Climate change is the biggest challenge we have. It's bigger than. Any war we've ever fought. It's bigger than any political crisis we've ever had. That's because it's existential. Now, the Tories are in denial about it and are withdrawing their support from government policy on the issue. Why? What are they playing at?
This is the transcript:
Where did the climate consensus go?
Climate change is the biggest crisis that we face.
It is bigger than any war we've ever fought.
It's bigger than any political crisis that we've had.
This is existential.
We know that COP29 has not really delivered for the developed countries of the world.
We know that the UK government is not doing enough to deal with the problem in the UK and that puts it amongst most of the governments in the world.
We need to keep temperature change to 1.5 degrees and the likelihood that we will is now very low and diminishing rapidly. We are, therefore, facing a potential calamity as the rate of climate change increases, and the degree - the literal degree - by which temperature will rise on average is growing towards two per cent and maybe well beyond.
You would have thought that this would be the point at which a political consensus would emerge in the UK and even be reinforced, but that is not the case. What seems very obvious is that Kemi Badenoch is, as the new leader of the Tories, wanting to deny that climate change is an issue, and is most certainly seeking to oppose anything that Labour is doing on it - inadequate as what Labour is doing is.
In other words, the climate consensus that we had in the UK, which was rather surprisingly created by Theresa May, when she put a net zero obligation into UK law at the end of her premiership, is breaking down. And it's breaking down deliberately.

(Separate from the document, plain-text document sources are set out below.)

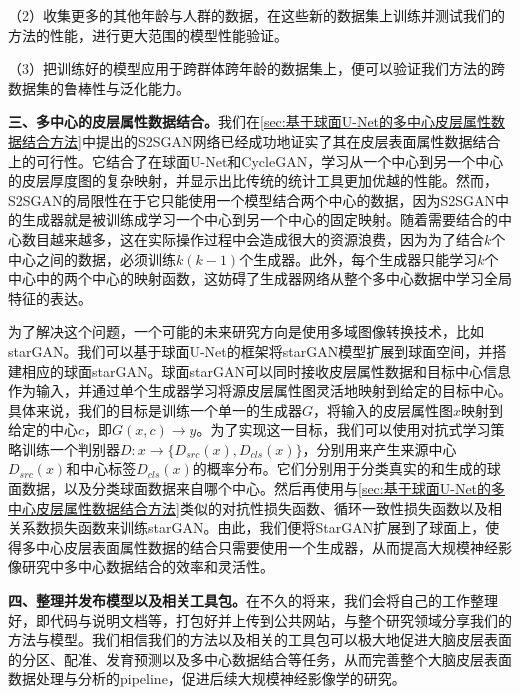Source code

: （2）收集更多的其他年龄与人群的数据，在这些新的数据集上训练并测试我们的方法的性能，进行更大范围的模型性能验证。

（3）把训练好的模型应用于跨群体跨年龄的数据集上，便可以验证我们方法的跨数据集的鲁棒性与泛化能力。

\textbf{三、多中心的皮层属性数据结合。}我们在\ref{sec:基于球面U-Net的多中心皮层属性数据结合方法}中提出的S2SGAN网络已经成功地证实了其在皮层表面属性数据结合上的可行性。它结合了在球面U-Net和CycleGAN，学习从一个中心到另一个中心的皮层厚度图的复杂映射，并显示出比传统的统计工具更加优越的性能。然而，S2SGAN的局限性在于它只能使用一个模型结合两个中心的数据，因为S2SGAN中的生成器就是被训练成学习一个中心到另一个中心的固定映射。随着需要结合的中心数目越来越多，这在实际操作过程中会造成很大的资源浪费，因为为了结合$k$个中心之间的数据，必须训练$k(k-1)$个生成器。此外，每个生成器只能学习$k$个中心中的两个中心的映射函数，这妨碍了生成器网络从整个多中心数据中学习全局特征的表达。

为了解决这个问题，一个可能的未来研究方向是使用多域图像转换技术，比如starGAN\cite{choi2018stargan}。我们可以基于球面U-Net的框架将starGAN模型扩展到球面空间，并搭建相应的球面starGAN。球面starGAN可以同时接收皮层属性数据和目标中心信息作为输入，并通过单个生成器学习将源皮层属性图灵活地映射到给定的目标中心。具体来说，我们的目标是训练一个单一的生成器$G$，将输入的皮层属性图$x$映射到给定的中心$c$，即$G(x,c)\rightarrow y$。为了实现这一目标，我们可以使用对抗式学习策略\cite{goodfellow2014generative}训练一个判别器$D:x\rightarrow \{D_{src}(x),D_{cls}(x)\}$，分别用来产生来源中心$D_{src}(x)$和中心标签$D_{cls}(x)$的概率分布。它们分别用于分类真实的和生成的球面数据，以及分类球面数据来自哪个中心。然后再使用与\ref{sec:基于球面U-Net的多中心皮层属性数据结合方法}类似的对抗性损失函数、循环一致性损失函数以及相关系数损失函数来训练starGAN。由此，我们便将StarGAN扩展到了球面上，使得多中心皮层表面属性数据的结合只需要使用一个生成器，从而提高大规模神经影像研究中多中心数据结合的效率和灵活性。

\textbf{四、整理并发布模型以及相关工具包。}在不久的将来，我们会将自己的工作整理好，即代码与说明文档等，打包好并上传到公共网站，与整个研究领域分享我们的方法与模型。我们相信我们的方法以及相关的工具包可以极大地促进大脑皮层表面的分区、配准、发育预测以及多中心数据结合等任务，从而完善整个大脑皮层表面数据处理与分析的pipeline，促进后续大规模神经影像学的研究。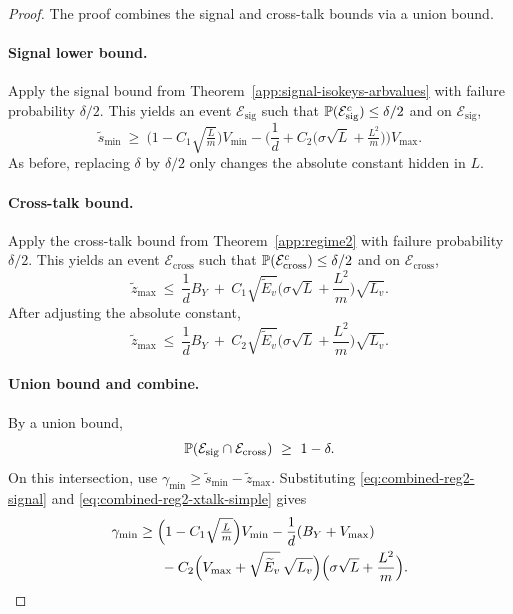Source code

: \begin{proof}
The proof combines the signal and cross-talk bounds via a union bound.
\paragraph{Signal lower bound.}
Apply the signal bound from Theorem~\ref{app:signal-isokeys-arbvalues} with failure probability \(\delta/2\).
This yields an event \(\mathcal E_{\mathrm{sig}}\) such that
\(
\Pbb(\mathcal E_{\mathrm{sig}}^c)\le \delta/2
\)
and on \(\mathcal E_{\mathrm{sig}}\),
\begin{equation}
\widetilde{s}_{\min}
\ \ge\
\Big(1-C_{1}\sqrt{\tfrac{L}{m}}\Big)V_{\min}
-
\Big(\frac{1}{d}+C_{2}\big(\sigma\sqrt{L}+\tfrac{L^2}{m}\big)\Big)V_{\max}.
\label{eq:combined-reg2-signal}
\end{equation}
As before, replacing \(\delta\) by \(\delta/2\) only changes the absolute constant hidden in \(L\).

\paragraph{Cross-talk bound.}
Apply the cross-talk bound from Theorem~\ref{app:regime2} with failure probability \(\delta/2\).
This yields an event \(\mathcal E_{\mathrm{cross}}\) such that
\(
\Pbb(\mathcal E_{\mathrm{cross}}^c)\le \delta/2
\)
and on \(\mathcal E_{\mathrm{cross}}\),
\begin{equation}
\widetilde{z}_{\max}
\ \le\
\frac{1}{d}B_{Y}
\ +\ C_{1}\sqrt{\widetilde{E}_v}\Big(\sigma\sqrt{L}+\frac{L^2}{m}\Big)\sqrt{L_v}.
\label{eq:combined-reg2-xtalk}
\end{equation}
After adjusting the absolute constant,
\begin{equation}
\widetilde{z}_{\max}
\ \le\
\frac{1}{d}B_{Y}
\ +\ C_{2}\sqrt{\widetilde{E}_v}\Big(\sigma\sqrt{L}+\frac{L^2}{m}\Big)\sqrt{L_v}.
\label{eq:combined-reg2-xtalk-simple}
\end{equation}

\paragraph{Union bound and combine.}
By a union bound,
\[
\Pbb(\mathcal E_{\mathrm{sig}}\cap\mathcal E_{\mathrm{cross}})\ \ge\ 1-\delta.
\]
On this intersection, use \(\gamma_{\min}\ge \widetilde{s}_{\min}-\widetilde{z}_{\max}\).
Substituting \eqref{eq:combined-reg2-signal} and \eqref{eq:combined-reg2-xtalk-simple} gives
\begin{align}
\gamma_{\min}
&\ge
\Big(1-C_{1}\sqrt{\tfrac{L}{m}}\Big)V_{\min}
-
\frac{1}{d}(B_{Y}+V_{\max})
\notag\\
&\hspace{1.6em}
-
C_{2}\Big(V_{\max}+\sqrt{\widetilde{E}_v}\,\sqrt{L_v}\Big)\Big(\sigma\sqrt{L}+\frac{L^2}{m}\Big).
\label{eq:combined-reg2-combined}
\end{align}


\end{proof}
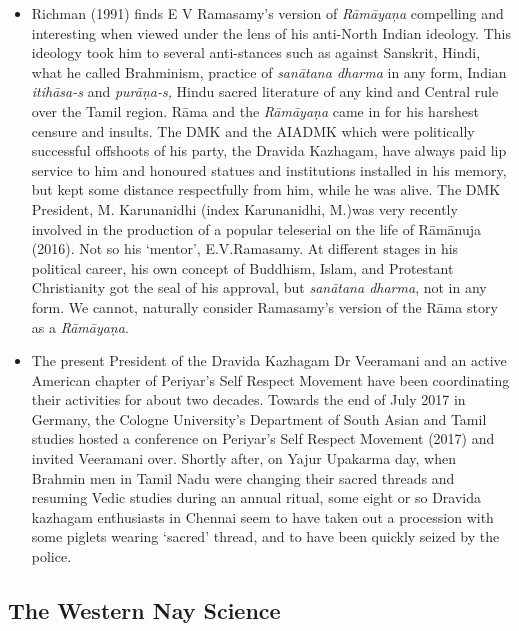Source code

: \begin{itemize}
 \item Richman (1991) finds E V Ramasamy’s version of \textit{Rāmāyaņa} compelling and interesting when viewed under the lens of his anti-North Indian ideology. This ideology took him to several anti-stances such as against Sanskrit, Hindi, what he called Brahminism, practice of \textit{sanātana dharma} in any form, Indian \textit{itihāsa-s} and \textit{purāṇa-s,} Hindu sacred literature of any kind and Central rule over the Tamil region. Rāma and the \textit{Rāmāyaṇa} came in for his harshest censure and insults. The DMK and the AIADMK which were politically successful offshoots of his party, the Dravida Kazhagam, have always paid lip service to him and honoured statues and institutions installed in his memory, but kept some distance respectfully from him, while he was alive. The DMK President, M. Karunanidhi (index Karunanidhi, M.)was very recently involved in the production of a popular teleserial on the life of Rāmānuja (2016). Not so his ‘mentor’, E.V.Ramasamy. At different stages in his political career, his own concept of Buddhism, Islam, and Protestant Christianity got the seal of his approval, but \textit{sanātana dharma}, not in any form. We cannot, naturally consider Ramasamy’s version of the Rāma story as a \textit{Rāmāyaṇa}.

 \item The present President of the Dravida Kazhagam Dr Veeramani and an active American chapter of Periyar’s Self Respect Movement have been coordinating their activities for about two decades. Towards the end of July 2017 in Germany, the Cologne University’s Department of South Asian and Tamil studies hosted a conference on Periyar’s Self Respect Movement (2017) and invited Veeramani over. Shortly after, on Yajur Upakarma day, when Brahmin men in Tamil Nadu were changing their sacred threads and resuming Vedic studies during an annual ritual, some eight or so Dravida kazhagam enthusiasts in Chennai seem to have taken out a procession with some piglets wearing ‘sacred’ thread, and to have been quickly seized by the police.

\end{itemize}


\subsection*{The Western Nay Science}

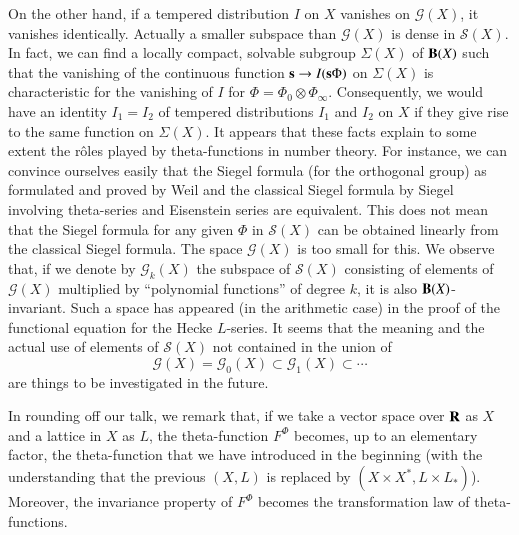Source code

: On the other hand, if a tempered distribution $I$ on $X$ vanishes on $\mathscr{G}(X)$, it vanishes identically. Actually a smaller subspace than $\mathscr{G}(X)$ is dense in $\mathscr{S}(X)$. In fact, we can find a locally compact, solvable subgroup $\Sigma(X)$ of $\mathbf{B}(X)$ such that the vanishing of the continuous function $\mathbf{s}\to I(\mathbf{s}\Phi)$ on $\Sigma(X)$ is characteristic for the vanishing of $I$ for $\Phi=\Phi_{0}\otimes \Phi_{\infty}$. Consequently, we would have an identity $I_{1}=I_{2}$ of tempered distributions $I_{1}$ and $I_{2}$ on $X$ if they give rise to the same function on $\Sigma(X)$. It appears that these facts explain to some extent the r\^oles played by theta-functions in number theory. For instance, we can convince ourselves easily that the Siegel formula (for the orthogonal group) as formulated and proved by Weil \cite{art12-key26} and the classical Siegel formula by Siegel \cite{art12-key22} involving theta-series and Eisenstein series are equivalent. This does not mean that the Siegel formula for any given $\Phi$ in $\mathscr{S}(X)$ can be obtained linearly from the classical Siegel formula. The space $\mathscr{G}(X)$ is too small for this. We observe that, if we denote by $\mathscr{G}_{k}(X)$ the subspace of $\mathscr{S}(X)$ consisting of elements of $\mathscr{G}(X)$ multiplied by ``polynomial functions'' of degree $k$, it is also $\mathbf{B}(X)$-invariant. Such a space has appeared (in the arithmetic case) in the proof of the functional equation for the Hecke $L$-series. It seems that the meaning and the actual use of elements of $\mathscr{S}(X)$ not contained in the union of
$$
\mathscr{G}(X)=\mathscr{G}_{0}(X)\subset \mathscr{G}_{1}(X)\subset \cdots
$$ 
are things to be investigated in the future.

In rounding off our talk, we remark that, if we take a vector space over $\mathbf{R}$ as $X$ and a lattice in $X$ as $L$, the theta-function $F^{\Phi}$ becomes, up to an elementary factor, the theta-function that we have introduced in the beginning (with the understanding that the previous $(X,L)$ is replaced by $(X\times X^{*}, L\times L_{*})$). Moreover, the invariance property of $F^{\Phi}$ becomes the transformation law of theta-functions.

\newpage

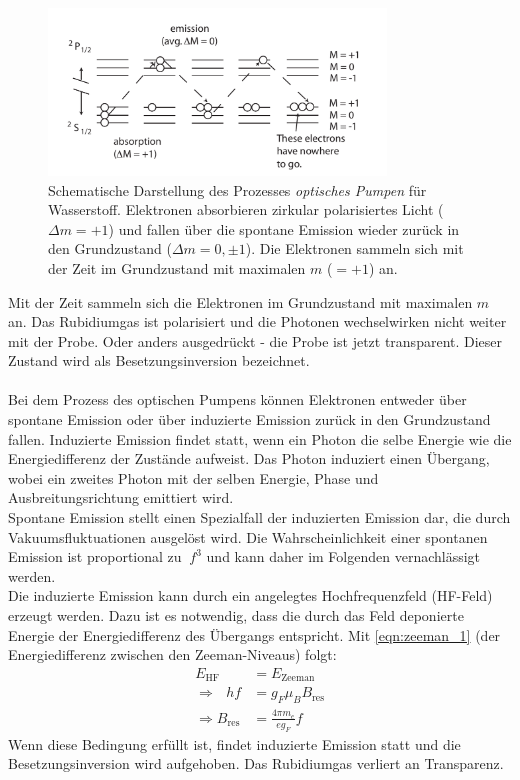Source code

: \begin{figure}
    \centering
    \includegraphics[width=0.8\textwidth]{content/img/optisches_pumpen.png}
    \caption{Schematische Darstellung des Prozesses \textit{optisches Pumpen} für Wasserstoff.
    Elektronen absorbieren zirkular polarisiertes Licht ($\Delta m = +1$) und 
    fallen über die spontane Emission wieder zurück in den Grundzustand ($\Delta m = 0, \pm 1$).
    Die Elektronen sammeln sich mit der Zeit im Grundzustand mit maximalen $m$ ($=+1$) an. \cite{teachspin}
    }
    \label{fig:optisches_pumpen}
\end{figure}
Mit der Zeit sammeln sich die Elektronen im Grundzustand mit maximalen $m$ an.
Das Rubidiumgas ist polarisiert und die Photonen wechselwirken nicht weiter mit der Probe.
Oder anders ausgedrückt - die Probe ist jetzt transparent.
Dieser Zustand wird als Besetzungsinversion bezeichnet.
\\
\\
Bei dem Prozess des optischen Pumpens können Elektronen entweder über spontane Emission oder über induzierte Emission zurück in den Grundzustand fallen.
Induzierte Emission findet statt, wenn ein Photon die selbe Energie wie die Energiedifferenz der Zustände aufweist.
Das Photon induziert einen Übergang, wobei ein zweites Photon mit der selben Energie, Phase und Ausbreitungsrichtung emittiert wird.
\\
Spontane Emission stellt einen Spezialfall der induzierten Emission dar, die durch Vakuumsfluktuationen ausgelöst wird.
Die Wahrscheinlichkeit einer spontanen Emission ist proportional zu $~f^3$ und kann daher im Folgenden vernachlässigt werden.
\\
Die induzierte Emission kann durch ein angelegtes Hochfrequenzfeld (HF-Feld) erzeugt werden.
Dazu ist es notwendig, dass die durch das Feld deponierte Energie der Energiedifferenz des Übergangs entspricht.
Mit \autoref{eqn:zeeman_1} (der Energiedifferenz zwischen den Zeeman-Niveaus) folgt:
\begin{align}
    E_\text{HF} &= E_\text{Zeeman} \\
    \Rightarrow \:\:\: h f &= g_F \mu_B B_\text{res} \\
    \Rightarrow B_\text{res} &= \frac{4\pi m_e}{e g_F} f \label{eqn:resonanzfrequenz}
\end{align}
Wenn diese Bedingung erfüllt ist, findet induzierte Emission statt und die Besetzungsinversion wird aufgehoben.
Das Rubidiumgas verliert an Transparenz.

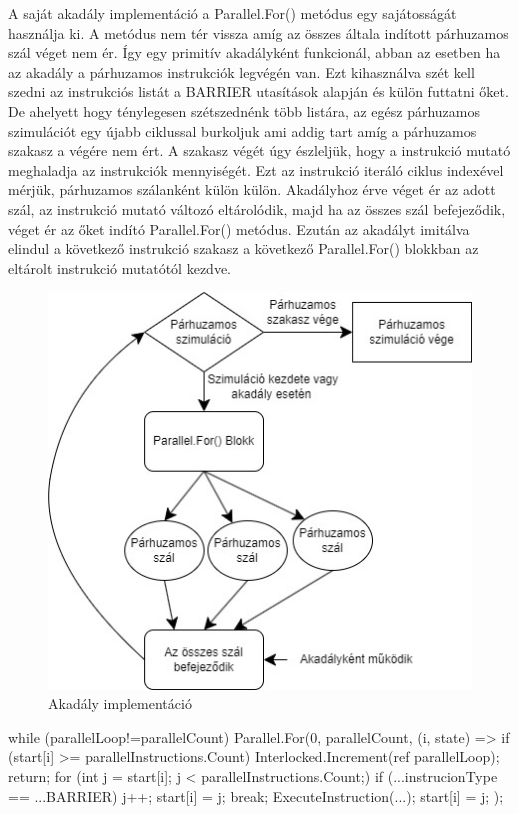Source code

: A saját akadály implementáció a Parallel.For() metódus egy sajátosságát használja ki. A metódus nem tér vissza amíg az összes általa indított párhuzamos szál véget nem ér. Így egy primitív akadályként funkcionál, abban az esetben ha az akadály a párhuzamos instrukciók legvégén van. Ezt kihasználva szét kell szedni az instrukciós listát a BARRIER utasítások alapján és külön futtatni őket. De ahelyett hogy ténylegesen szétszednénk több listára, az egész párhuzamos szimulációt egy újabb ciklussal burkoljuk ami addig tart amíg a párhuzamos szakasz a végére nem ért. A szakasz végét úgy észleljük, hogy a instrukció mutató meghaladja az instrukciók mennyiségét. Ezt az instrukció iteráló ciklus indexével mérjük, párhuzamos szálanként külön külön. Akadályhoz érve véget ér az adott szál, az instrukció mutató változó eltárolódik, majd ha az összes szál befejeződik, véget ér az őket indító Parallel.For() metódus. Ezután az akadályt imitálva elindul a következő instrukció szakasz a következő Parallel.For() blokkban az eltárolt instrukció mutatótól kezdve. 

\begin{figure}[h]
\centering
\includegraphics[scale=0.7]{images/Barrier.jpg}
\caption{Akadály implementáció}
\label{fig:Barrier}
\end{figure}

\begin{cpp}
while (parallelLoop!=parallelCount)
      {
           Parallel.For(0, parallelCount, (i, state) =>
           {
               if (start[i] >= parallelInstructions.Count)
               {
                   Interlocked.Increment(ref parallelLoop);
                   return;
               } 
               for (int j = start[i]; j < parallelInstructions.Count;)
               {
                   if (...instrucionType == ...BARRIER)
                      {
                          j++;
                          start[i] = j;
                          break;
                      }
                   ExecuteInstruction(...);
                   start[i] = j;
                }
            });
      }
\end{cpp}

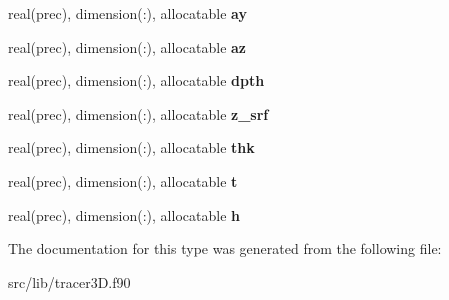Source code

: \begin{DoxyCompactItemize}
real(prec), dimension(\+:), allocatable {\bfseries ay}
\item 
\mbox{\label{structtracer3d_1_1tracer__state__class_afbe58ebc71d95db831507b307d28a5b6}} 
real(prec), dimension(\+:), allocatable {\bfseries az}
\item 
\mbox{\label{structtracer3d_1_1tracer__state__class_a1b967658f4f0a5c0d727b02be993e241}} 
real(prec), dimension(\+:), allocatable {\bfseries dpth}
\item 
\mbox{\label{structtracer3d_1_1tracer__state__class_ae5dd01566aa84508017ea302356a263b}} 
real(prec), dimension(\+:), allocatable {\bfseries z\+\_\+srf}
\item 
\mbox{\label{structtracer3d_1_1tracer__state__class_aba3e3096026a8e8f090c2580944fd681}} 
real(prec), dimension(\+:), allocatable {\bfseries thk}
\item 
\mbox{\label{structtracer3d_1_1tracer__state__class_ae64e9e0c66c93ee01bf9fa9049c9a381}} 
real(prec), dimension(\+:), allocatable {\bfseries t}
\item 
\mbox{\label{structtracer3d_1_1tracer__state__class_a8b97bd7e1174f0b475186c6784b0d5ec}} 
real(prec), dimension(\+:), allocatable {\bfseries h}
\end{DoxyCompactItemize}


The documentation for this type was generated from the following file\+:\begin{DoxyCompactItemize}
\item 
src/lib/tracer3\+D.\+f90\end{DoxyCompactItemize}
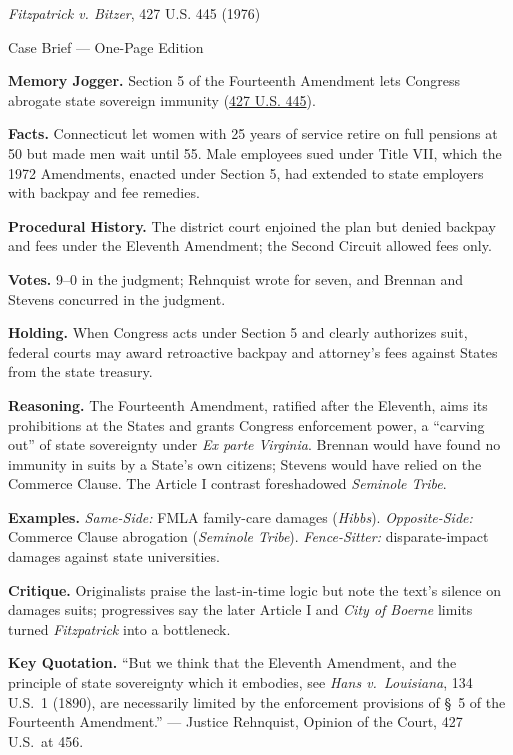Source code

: \documentclass[12pt]{article}
\begin{document}
\begin{center}
{\Large \textit{Fitzpatrick v. Bitzer}, 427 U.S. 445 (1976)\par}
\vspace{0.3em}
{\normalsize Case Brief --- One-Page Edition\par}
\end{center}

\textbf{Memory Jogger.} Section 5 of the Fourteenth Amendment lets Congress abrogate state sovereign immunity (\href{https://supreme.justia.com/cases/federal/us/427/445/}{427 U.S. 445}).

\textbf{Facts.} Connecticut let women with 25 years of service retire on full pensions at 50 but made men wait until 55. Male employees sued under Title VII, which the 1972 Amendments, enacted under Section 5, had extended to state employers with backpay and fee remedies.

\textbf{Procedural History.} The district court enjoined the plan but denied backpay and fees under the Eleventh Amendment; the Second Circuit allowed fees only.

\textbf{Votes.} 9--0 in the judgment; Rehnquist wrote for seven, and Brennan and Stevens concurred in the judgment.

\textbf{Holding.} When Congress acts under Section 5 and clearly authorizes suit, federal courts may award retroactive backpay and attorney's fees against States from the state treasury.

\textbf{Reasoning.} The Fourteenth Amendment, ratified after the Eleventh, aims its prohibitions at the States and grants Congress enforcement power, a ``carving out'' of state sovereignty under \textit{Ex parte Virginia}. Brennan would have found no immunity in suits by a State's own citizens; Stevens would have relied on the Commerce Clause. The Article I contrast foreshadowed \textit{Seminole Tribe}.

\textbf{Examples.} \emph{Same-Side:} FMLA family-care damages (\textit{Hibbs}). \emph{Opposite-Side:} Commerce Clause abrogation (\textit{Seminole Tribe}). \emph{Fence-Sitter:} disparate-impact damages against state universities.

\textbf{Critique.} Originalists praise the last-in-time logic but note the text's silence on damages suits; progressives say the later Article I and \textit{City of Boerne} limits turned \textit{Fitzpatrick} into a bottleneck.

\textbf{Key Quotation.} ``But we think that the Eleventh Amendment, and the principle of state sovereignty which it embodies, see \textit{Hans v.\ Louisiana}, 134 U.S.\ 1 (1890), are necessarily limited by the enforcement provisions of \S~5 of the Fourteenth Amendment.'' --- Justice Rehnquist, Opinion of the Court, 427 U.S.\ at 456.
\end{document}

It's not breaking down because there is no longer a consensus around climate change. In a sense, that's history. 95 per cent of people probably now accept that climate change is human-made and that we have the responsibility for addressing it. Certainly, climate science is settled, for all practical purposes, on that simple, straightforward fact. But politically, Kemi Badenoch is in denial of that science.
And she's in denial of that public opinion as well. That public opinion is particularly, of course, shared by younger people, and maybe not by those to whom she is seeking to appeal, the average over 70-year-old Tory voter and Tory party member. But, amongst everybody else, the concern is rising. So why is she in denial about climate change?
I wish I could answer that because I genuinely don't know.
I don't know why anybody is in denial about climate change when it is so very glaringly obviously happening.
The fact that we get flooding on a scale that we have not had not only in decades but for very much longer than that. is a very clear indication that something quite extraordinary is going on inside the world's environment.
Just the fact that we are seeing changing weather patterns, not just in the UK, but around the world, is further clear evidence of that.
That the severity of storms is growing is further evidence.
And the fact that, of course, there is a drought in much of the Middle East, and water is drying up, quite literally, is yet more evidence.
But the likes of Kemi Badenoch say this doesn't matter - we can transition to live with these arrangements. It is of no consequence that water levels are going to rise. We can manage that or whatever it might be and GDP will be very little affected. So, what are we worrying about?
This is all based upon some economics done a while ago by a chap called Nordhaus, who won a Nobel Prize for claiming that, actually, the consequences of climate change weren't that significant when it came to GDP and, therefore, we really didn't need to worry. And as Steve Keen and very many others have shown, the work that Nordhaus did was absolutely and utterly wrong because he assumed that we could survive extreme climate change without any consequence for the quality of human life whatsoever, which is complete nonsense.
But the Tories are in denial about this. I genuinely worry about this fact because, for me, climate change has always, since I was really quite young - I think I was 13 when I first became aware of the issue, and we're therefore talking about 1971, for me - climate change has always been a matter of major concern.
The fact that we might destroy our chance to live on this planet was something that I worried about as a teenager, and I worry about just as much now.
Most of the young people I know also worry about it quite reasonably because the damage that my generation has caused will have consequences for them and will have to be dealt with by them if life on earth is to continue in the way that they would quite reasonably desire.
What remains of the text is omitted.